EXCERPTED RECORDS:
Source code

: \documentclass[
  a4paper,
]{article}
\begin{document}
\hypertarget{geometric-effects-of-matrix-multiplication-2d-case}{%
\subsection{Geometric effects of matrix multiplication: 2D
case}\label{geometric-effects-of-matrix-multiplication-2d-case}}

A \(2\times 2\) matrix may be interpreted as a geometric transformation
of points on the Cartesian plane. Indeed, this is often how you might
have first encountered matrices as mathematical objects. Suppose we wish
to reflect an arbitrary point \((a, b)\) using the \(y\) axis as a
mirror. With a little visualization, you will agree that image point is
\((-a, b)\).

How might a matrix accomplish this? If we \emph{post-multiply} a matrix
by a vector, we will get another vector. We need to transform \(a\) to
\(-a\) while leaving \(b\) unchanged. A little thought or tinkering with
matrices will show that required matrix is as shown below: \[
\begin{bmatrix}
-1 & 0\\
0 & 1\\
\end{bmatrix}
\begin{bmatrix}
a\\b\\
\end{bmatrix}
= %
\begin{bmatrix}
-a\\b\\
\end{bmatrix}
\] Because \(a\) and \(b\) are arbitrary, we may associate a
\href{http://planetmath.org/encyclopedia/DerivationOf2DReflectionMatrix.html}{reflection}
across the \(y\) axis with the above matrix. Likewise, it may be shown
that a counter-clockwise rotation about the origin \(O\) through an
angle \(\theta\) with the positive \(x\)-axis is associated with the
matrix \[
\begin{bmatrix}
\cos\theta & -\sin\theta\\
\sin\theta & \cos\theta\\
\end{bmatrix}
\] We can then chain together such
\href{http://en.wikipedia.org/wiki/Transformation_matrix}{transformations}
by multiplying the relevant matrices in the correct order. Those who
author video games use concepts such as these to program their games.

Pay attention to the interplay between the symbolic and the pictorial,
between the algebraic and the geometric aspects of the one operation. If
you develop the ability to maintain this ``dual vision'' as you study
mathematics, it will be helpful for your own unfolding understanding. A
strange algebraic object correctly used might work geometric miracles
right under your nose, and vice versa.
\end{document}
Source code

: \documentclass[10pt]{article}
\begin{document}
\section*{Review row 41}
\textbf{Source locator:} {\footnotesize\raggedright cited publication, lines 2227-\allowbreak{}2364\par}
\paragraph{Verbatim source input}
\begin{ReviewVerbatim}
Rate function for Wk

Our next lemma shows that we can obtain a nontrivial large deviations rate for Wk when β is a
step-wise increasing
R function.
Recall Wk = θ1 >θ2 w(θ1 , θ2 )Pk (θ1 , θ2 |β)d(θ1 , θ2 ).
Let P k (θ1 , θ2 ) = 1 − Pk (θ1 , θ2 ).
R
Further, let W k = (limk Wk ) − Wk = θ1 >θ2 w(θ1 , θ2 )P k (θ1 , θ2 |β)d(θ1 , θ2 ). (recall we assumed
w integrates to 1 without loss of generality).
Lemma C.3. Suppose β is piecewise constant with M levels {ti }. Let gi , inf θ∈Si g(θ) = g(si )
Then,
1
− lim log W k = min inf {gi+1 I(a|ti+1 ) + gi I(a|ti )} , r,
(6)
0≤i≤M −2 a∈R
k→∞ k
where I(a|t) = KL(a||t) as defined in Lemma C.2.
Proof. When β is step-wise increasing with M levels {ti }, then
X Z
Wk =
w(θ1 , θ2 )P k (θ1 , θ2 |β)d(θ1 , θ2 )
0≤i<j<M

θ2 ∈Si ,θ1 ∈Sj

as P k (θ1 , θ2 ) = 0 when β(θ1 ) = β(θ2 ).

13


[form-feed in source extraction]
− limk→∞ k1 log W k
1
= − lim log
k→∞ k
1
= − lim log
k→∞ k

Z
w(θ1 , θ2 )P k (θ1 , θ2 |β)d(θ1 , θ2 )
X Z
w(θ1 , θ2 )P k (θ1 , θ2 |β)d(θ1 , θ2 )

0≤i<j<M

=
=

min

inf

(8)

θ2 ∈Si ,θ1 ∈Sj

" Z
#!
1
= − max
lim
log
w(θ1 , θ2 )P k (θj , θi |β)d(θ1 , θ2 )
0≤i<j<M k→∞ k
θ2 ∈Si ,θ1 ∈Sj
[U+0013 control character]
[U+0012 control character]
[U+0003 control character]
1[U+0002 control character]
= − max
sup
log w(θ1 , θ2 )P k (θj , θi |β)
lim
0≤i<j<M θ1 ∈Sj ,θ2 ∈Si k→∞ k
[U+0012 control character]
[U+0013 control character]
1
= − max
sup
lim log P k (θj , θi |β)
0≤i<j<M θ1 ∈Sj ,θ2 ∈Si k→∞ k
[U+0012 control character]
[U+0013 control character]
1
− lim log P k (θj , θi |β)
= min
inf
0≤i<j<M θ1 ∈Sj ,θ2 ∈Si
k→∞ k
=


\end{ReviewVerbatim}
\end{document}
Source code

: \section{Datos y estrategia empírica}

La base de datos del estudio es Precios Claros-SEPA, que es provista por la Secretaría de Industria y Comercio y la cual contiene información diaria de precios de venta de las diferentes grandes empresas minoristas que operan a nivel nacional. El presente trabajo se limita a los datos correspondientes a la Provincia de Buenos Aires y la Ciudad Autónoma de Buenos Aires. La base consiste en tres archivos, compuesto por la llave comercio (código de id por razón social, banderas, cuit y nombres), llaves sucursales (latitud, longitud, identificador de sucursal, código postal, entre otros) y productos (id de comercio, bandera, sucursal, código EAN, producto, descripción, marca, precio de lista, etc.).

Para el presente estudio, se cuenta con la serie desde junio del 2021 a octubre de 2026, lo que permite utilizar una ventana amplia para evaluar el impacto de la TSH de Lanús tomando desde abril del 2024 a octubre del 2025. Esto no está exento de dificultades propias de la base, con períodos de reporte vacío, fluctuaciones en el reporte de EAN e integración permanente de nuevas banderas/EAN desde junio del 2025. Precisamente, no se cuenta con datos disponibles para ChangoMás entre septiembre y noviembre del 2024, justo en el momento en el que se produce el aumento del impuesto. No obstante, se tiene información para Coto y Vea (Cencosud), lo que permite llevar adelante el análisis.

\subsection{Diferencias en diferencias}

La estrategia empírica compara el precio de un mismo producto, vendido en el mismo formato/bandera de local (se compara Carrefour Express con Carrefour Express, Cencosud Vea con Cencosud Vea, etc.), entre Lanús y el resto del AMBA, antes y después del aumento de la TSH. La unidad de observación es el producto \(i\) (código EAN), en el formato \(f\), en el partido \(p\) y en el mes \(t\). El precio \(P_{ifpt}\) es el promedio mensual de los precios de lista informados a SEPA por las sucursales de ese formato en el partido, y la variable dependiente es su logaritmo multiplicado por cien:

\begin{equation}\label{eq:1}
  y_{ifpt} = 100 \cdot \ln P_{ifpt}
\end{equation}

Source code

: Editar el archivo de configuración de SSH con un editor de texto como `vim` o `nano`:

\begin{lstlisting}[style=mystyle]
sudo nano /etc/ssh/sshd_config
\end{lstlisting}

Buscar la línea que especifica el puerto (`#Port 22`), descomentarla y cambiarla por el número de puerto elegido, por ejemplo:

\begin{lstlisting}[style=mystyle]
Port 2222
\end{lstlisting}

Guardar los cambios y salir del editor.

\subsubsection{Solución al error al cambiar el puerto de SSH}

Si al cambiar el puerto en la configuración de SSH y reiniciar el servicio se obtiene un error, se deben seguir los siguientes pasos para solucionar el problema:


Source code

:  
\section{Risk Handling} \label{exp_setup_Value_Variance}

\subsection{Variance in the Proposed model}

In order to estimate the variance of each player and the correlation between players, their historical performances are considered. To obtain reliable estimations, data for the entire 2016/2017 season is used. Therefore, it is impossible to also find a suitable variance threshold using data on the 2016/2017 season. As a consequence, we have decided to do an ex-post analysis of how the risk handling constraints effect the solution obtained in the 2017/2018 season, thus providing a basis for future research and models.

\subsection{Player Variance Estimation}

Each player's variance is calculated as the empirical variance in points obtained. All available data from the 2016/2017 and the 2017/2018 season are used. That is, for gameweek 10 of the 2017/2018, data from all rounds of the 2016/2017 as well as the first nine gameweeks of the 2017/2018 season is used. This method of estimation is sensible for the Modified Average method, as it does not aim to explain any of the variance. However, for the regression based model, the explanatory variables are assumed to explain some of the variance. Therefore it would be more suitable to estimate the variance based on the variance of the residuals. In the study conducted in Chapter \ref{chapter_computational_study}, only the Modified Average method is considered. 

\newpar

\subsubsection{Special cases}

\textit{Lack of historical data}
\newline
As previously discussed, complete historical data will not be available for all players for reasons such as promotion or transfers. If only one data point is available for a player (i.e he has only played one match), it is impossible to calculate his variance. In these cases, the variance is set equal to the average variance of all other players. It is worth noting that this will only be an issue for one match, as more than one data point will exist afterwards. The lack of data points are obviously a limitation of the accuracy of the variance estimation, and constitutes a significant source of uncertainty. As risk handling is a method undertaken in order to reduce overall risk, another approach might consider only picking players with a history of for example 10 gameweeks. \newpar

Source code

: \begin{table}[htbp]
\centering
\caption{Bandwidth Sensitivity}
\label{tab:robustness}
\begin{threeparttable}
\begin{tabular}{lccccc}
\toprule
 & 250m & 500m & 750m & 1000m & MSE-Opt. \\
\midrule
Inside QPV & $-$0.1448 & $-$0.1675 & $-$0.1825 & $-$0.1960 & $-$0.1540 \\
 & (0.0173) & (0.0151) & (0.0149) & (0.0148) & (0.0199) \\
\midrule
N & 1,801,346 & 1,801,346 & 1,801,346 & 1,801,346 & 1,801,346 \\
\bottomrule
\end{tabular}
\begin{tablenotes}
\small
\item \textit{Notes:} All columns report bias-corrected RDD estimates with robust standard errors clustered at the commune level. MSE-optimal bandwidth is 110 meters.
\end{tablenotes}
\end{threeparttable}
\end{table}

WHAT YOU SHOULD DO:
Only lines holding the word "ReviewVerbatim" belong in the answer; copy each one from the material.

RESPONSE TO THIS TASK:
\begin{ReviewVerbatim}
\end{ReviewVerbatim}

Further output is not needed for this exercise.